Portrait
Robert Citron, un gendarme à la rencontre de la culture Kanak
Benoît Haberbusch
Capitaine
Service historique de la Défense – Département de la Gendarmerie nationale
Gilles Dagneau a réalisé récemment un documentaire sur le parcours étonnant du gendarme Robert Citron qui a servi en Nouvelle-Calédonie dans les années 1950 et 1960(1). Rien ne semblait au départ prédisposer ce sous-officier d’origine modeste à se distinguer de ses camarades envoyés sur le « Caillou ». Pourtant, le gendarme Citron a produit, avec sa caméra, des documents d’une exceptionnelle qualité qui ont acquis, au fi l du temps, une véritable valeur ethnographique.
Un début de carrière discret

« Je suis né le 11 juin 1920, raconte-t-il, dans l’Allier au lieu-dit ″La Petite-Marche″ à vingt kilomètres de Montluçon. Mes parents étaient pauvres. Mon père, mutilé, avait une pension de famille. J’ai passé mon certificat d’études et après j’ai commencé à travailler. J’avais treize ans. J’ai appris beaucoup avec le vieil homme qui m’avait loué comme domestique de ferme à greffer les arbres par exemple. Si j’avais eu les moyens, j’aurais sans doute été fermier. J’aimais la terre ».

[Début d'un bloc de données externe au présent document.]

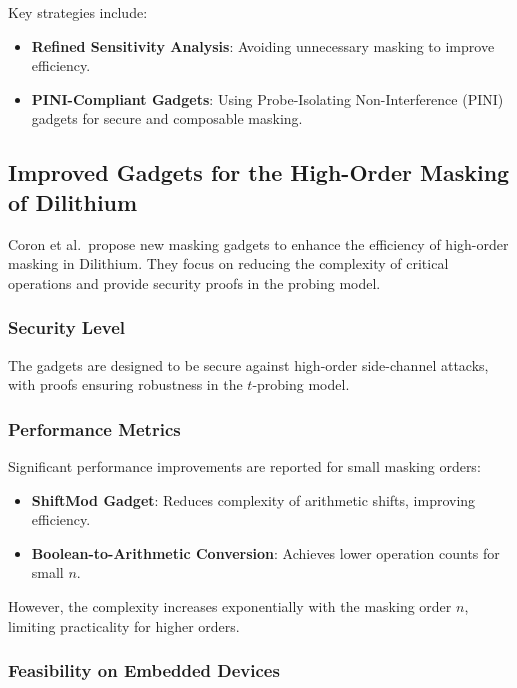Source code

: Key strategies include:

\begin{itemize}
    \item \textbf{Refined Sensitivity Analysis}: Avoiding unnecessary masking to improve efficiency.
    \item \textbf{PINI-Compliant Gadgets}: Using Probe-Isolating Non-Interference (PINI) gadgets for secure and composable masking.
\end{itemize}

\subsection{Improved Gadgets for the High-Order Masking of Dilithium}

Coron et al.\ propose new masking gadgets to enhance the efficiency of high-order masking in Dilithium. They focus on reducing the complexity of critical operations and provide security proofs in the probing model.

\subsubsection{Security Level}

The gadgets are designed to be secure against high-order side-channel attacks, with proofs ensuring robustness in the $t$-probing model.

\subsubsection{Performance Metrics}

Significant performance improvements are reported for small masking orders:

\begin{itemize}
    \item \textbf{ShiftMod Gadget}: Reduces complexity of arithmetic shifts, improving efficiency.
    \item \textbf{Boolean-to-Arithmetic Conversion}: Achieves lower operation counts for small $n$.
\end{itemize}

However, the complexity increases exponentially with the masking order $n$, limiting practicality for higher orders.

\subsubsection{Feasibility on Embedded Devices}

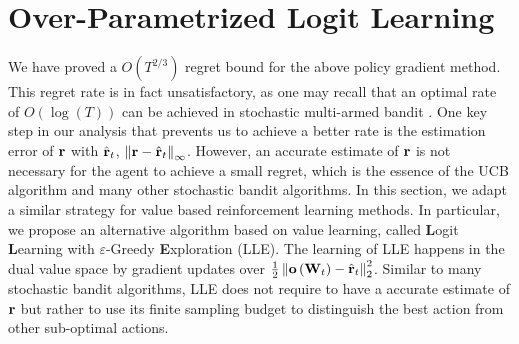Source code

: \section{Over-Parametrized Logit Learning}
\label{sec:logit_learning}

We have proved a $O(T^{2/3})$ regret bound for the above policy gradient method.
This regret rate is in fact unsatisfactory,  as one may recall that an optimal rate of $O(\log(T))$ can be achieved in stochastic multi-armed bandit \citep{bubeck2012regret}. 
One key step in our analysis that prevents us to achieve a better rate is the estimation error of ${\mathbf{r}}$ with $\hat{{\mathbf{r}}}_t$, $\left\| {\mathbf{r}} - \hat{{\mathbf{r}}}_t \right\|_\infty$.
However, an accurate estimate of ${\mathbf{r}}$ is not necessary for the agent to achieve a small regret, which is the essence of the UCB algorithm and many other stochastic bandit algorithms. 
In this section, we adapt a similar strategy for value based reinforcement learning methods.
In particular, we propose an alternative algorithm based on value learning, called {\bf L}ogit {\bf L}earning with $\varepsilon$-Greedy {\bf E}xploration (LLE).
The learning of LLE happens in the dual value space by gradient updates over $\frac{1}{2} \left\| {\mathbf{o}}\left( {\mathbf{W}}_t\right) - \hat{{\mathbf{r}}}_t \right\|_2^2$. 
Similar to many stochastic bandit algorithms, LLE does not require to have a accurate estimate of ${\mathbf{r}}$ but rather to use its finite sampling budget to distinguish the best action from other sub-optimal actions.

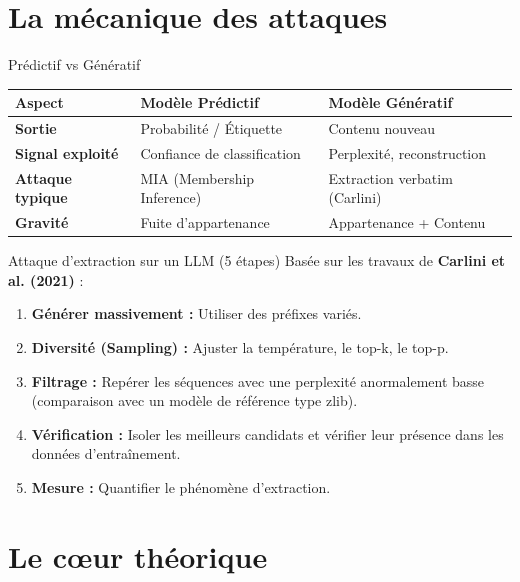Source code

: \documentclass[aspectratio=169, 10pt]{beamer}
\begin{document}
\section{La mécanique des attaques}

\begin{frame}{Prédictif vs Génératif}
    \begin{table}
        \centering
        \begin{tabular}{p{3.5cm} p{5cm} p{5cm}}
            \toprule
            \textbf{Aspect} & \textbf{Modèle Prédictif} & \textbf{Modèle Génératif} \\
            \midrule
            \textbf{Sortie} & Probabilité / Étiquette & Contenu nouveau \\
            \textbf{Signal exploité} & Confiance de classification & Perplexité, reconstruction \\
            \textbf{Attaque typique} & MIA (Membership Inference) & Extraction verbatim (Carlini) \\
            \textbf{Gravité} & Fuite d'appartenance & Appartenance + Contenu \\
            \bottomrule
        \end{tabular}
    \end{table}
\end{frame}

\begin{frame}{Attaque d'extraction sur un LLM (5 étapes)}
    Basée sur les travaux de \textbf{Carlini et al. (2021)} :
    \begin{enumerate}
        \item \textbf{Générer massivement :} Utiliser des préfixes variés.
        \item \textbf{Diversité (Sampling) :} Ajuster la température, le top-k, le top-p.
        \item \textbf{Filtrage :} Repérer les séquences avec une perplexité anormalement basse (comparaison avec un modèle de référence type zlib).
        \item \textbf{Vérification :} Isoler les meilleurs candidats et vérifier leur présence dans les données d'entraînement.
        \item \textbf{Mesure :} Quantifier le phénomène d'extraction.
    \end{enumerate}
\end{frame}

\section{Le cœur théorique}
\end{document}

L’impossibilité de vivre de l’agriculture conduit Robert Citron à envisager une solution souvent retenue par les jeunes gens tels que lui : l’engagement dans l’armée. « Je suis devenu gendarme, explique-t-il. J’ai commencé par un stage de six mois, puis en juin 1946 j’ai été affecté en Indochine où je suis resté deux ans et demi.
L’endroit où je me trouvais était calme mais ailleurs, il y avait parfois des troubles et des gendarmes sont morts.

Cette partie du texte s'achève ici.